Skocz do zawartości

schemat Denitryfikatora??


Rekomendowane odpowiedzi

Opublikowano

Witajcie,znalazlem ta stronke która omawia zasade budowy i regulacji denitryfikatora,http://pieczatki-wizytowki.pl/denitryfikator/


ale mam do was pytanie,czy ktos ma schemat na którym "łopatologicznie"jest narysowane gdzie jak i co wstawic??chce wykonać to dokładnie tak jak na tej stronce,ale nie wiem po pierwsze na którym wężu od filtra kubelkowego wstawic denitryfikator,i nie wiem jak uzypelniac cukier w węzu.Czy ten schemat jest poprawny??dziekuje bardzo za podpowiedzi

post-9835-14695712543677_thumb.jpg

Opublikowano

Tak ma być jak na rysunku, który załączyłeś.

Dokarmiać nie musisz denitryfikatora, ale jak chcesz to na tej stronie w tuningach jest zdjęcie takiego zaworu ogrodowego z dwoma małymi kurkami i zakrętką, jego wstawiasz między zaworem a denitratorem.

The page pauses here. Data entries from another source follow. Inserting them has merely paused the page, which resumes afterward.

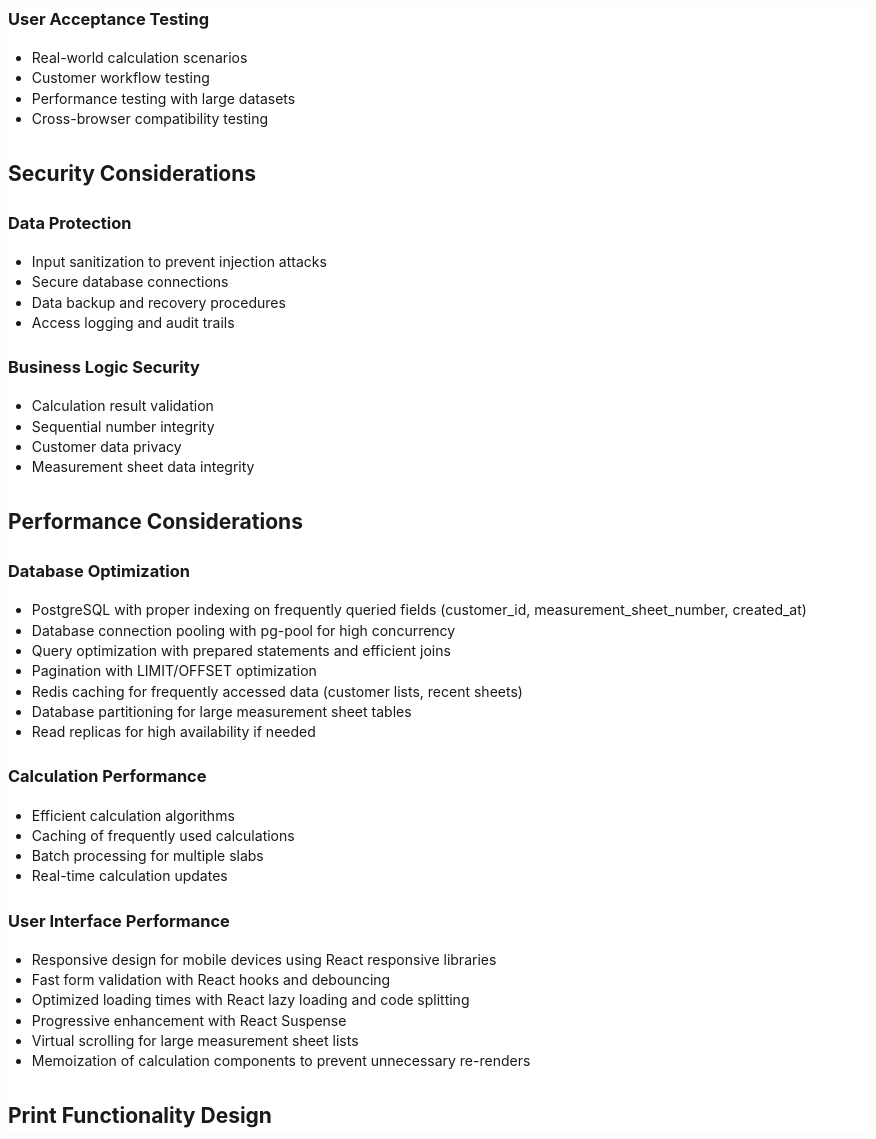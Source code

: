 ### User Acceptance Testing
- Real-world calculation scenarios
- Customer workflow testing
- Performance testing with large datasets
- Cross-browser compatibility testing

## Security Considerations

### Data Protection
- Input sanitization to prevent injection attacks
- Secure database connections
- Data backup and recovery procedures
- Access logging and audit trails

### Business Logic Security
- Calculation result validation
- Sequential number integrity
- Customer data privacy
- Measurement sheet data integrity

## Performance Considerations

### Database Optimization
- PostgreSQL with proper indexing on frequently queried fields (customer_id, measurement_sheet_number, created_at)
- Database connection pooling with pg-pool for high concurrency
- Query optimization with prepared statements and efficient joins
- Pagination with LIMIT/OFFSET optimization
- Redis caching for frequently accessed data (customer lists, recent sheets)
- Database partitioning for large measurement sheet tables
- Read replicas for high availability if needed

### Calculation Performance
- Efficient calculation algorithms
- Caching of frequently used calculations
- Batch processing for multiple slabs
- Real-time calculation updates

### User Interface Performance
- Responsive design for mobile devices using React responsive libraries
- Fast form validation with React hooks and debouncing
- Optimized loading times with React lazy loading and code splitting
- Progressive enhancement with React Suspense
- Virtual scrolling for large measurement sheet lists
- Memoization of calculation components to prevent unnecessary re-renders

## Print Functionality Design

Ale jak zaczniesz dokarmiać to nie opanujesz tego. Łatwiej jest zapewnić stabilność nic nie ruszając, tylko co miesiąc odkręcając na full przepływ na godzinę/kilka godzin/całą noc żeby się wypłukał, po płukaniu rusza od kopa tak samo.

Opublikowano

Czyli jeśli dobrze myśle to napełniam denitrator woda która wylatuje z filtra az sie przeleje,potem zamykam wszystko na miesiac??czy można puscic troche wody po tygodniu i sprawdzic No3 z denitratora?I jesli wszystko jest ok czyli No3=0 można po kropelce dopuszczc do akwarium?odkrecic zawór na max do denitratora,a regulowac zaworem za nim?Kurde...niby proste,ale jak sie czegoś takiego nigdy nie robiło to jest dużo niewiadomych:)

Opublikowano

Proste powiadasz :-) - marzyciel.

Ja probowalem sie za to zabrac ale zaczelo mi sie NO2 pojawiac w takich ilosciach ze skali zabraklo.

Pokop troche w forum to pewnie natkniesz sie na moj watek o powyzszym.


Miesiac to zdecydowanie za dlugo bo w innych testach z kubelkiem jako deni juz po 4 dniach pojawil sie siarkowodor czyli jeszcze gorzej.


Wyniki musisz sledzic na bierzaco albo mierzyc redox...

Opublikowano

Ale to jest wszystko proste :) Leci NO2 znaczy z duzy przeplyw, za krotko woda siedzi w filtrze. Siarkowodor, znaczy dokladnie na odwrot - za maly przeplyw lub za duzo dokramiane, dlatego lepiej nie dokarmiac. Nie da sie wyregulowac bo leci albo NO2 albo siarkowodor - znaczy filtr dawno nie plukany, trzeba porzadnie przeplukac i nalezy to robic cyklicznie np. co miesiac zeby nie doszlo do takiej sytuacji.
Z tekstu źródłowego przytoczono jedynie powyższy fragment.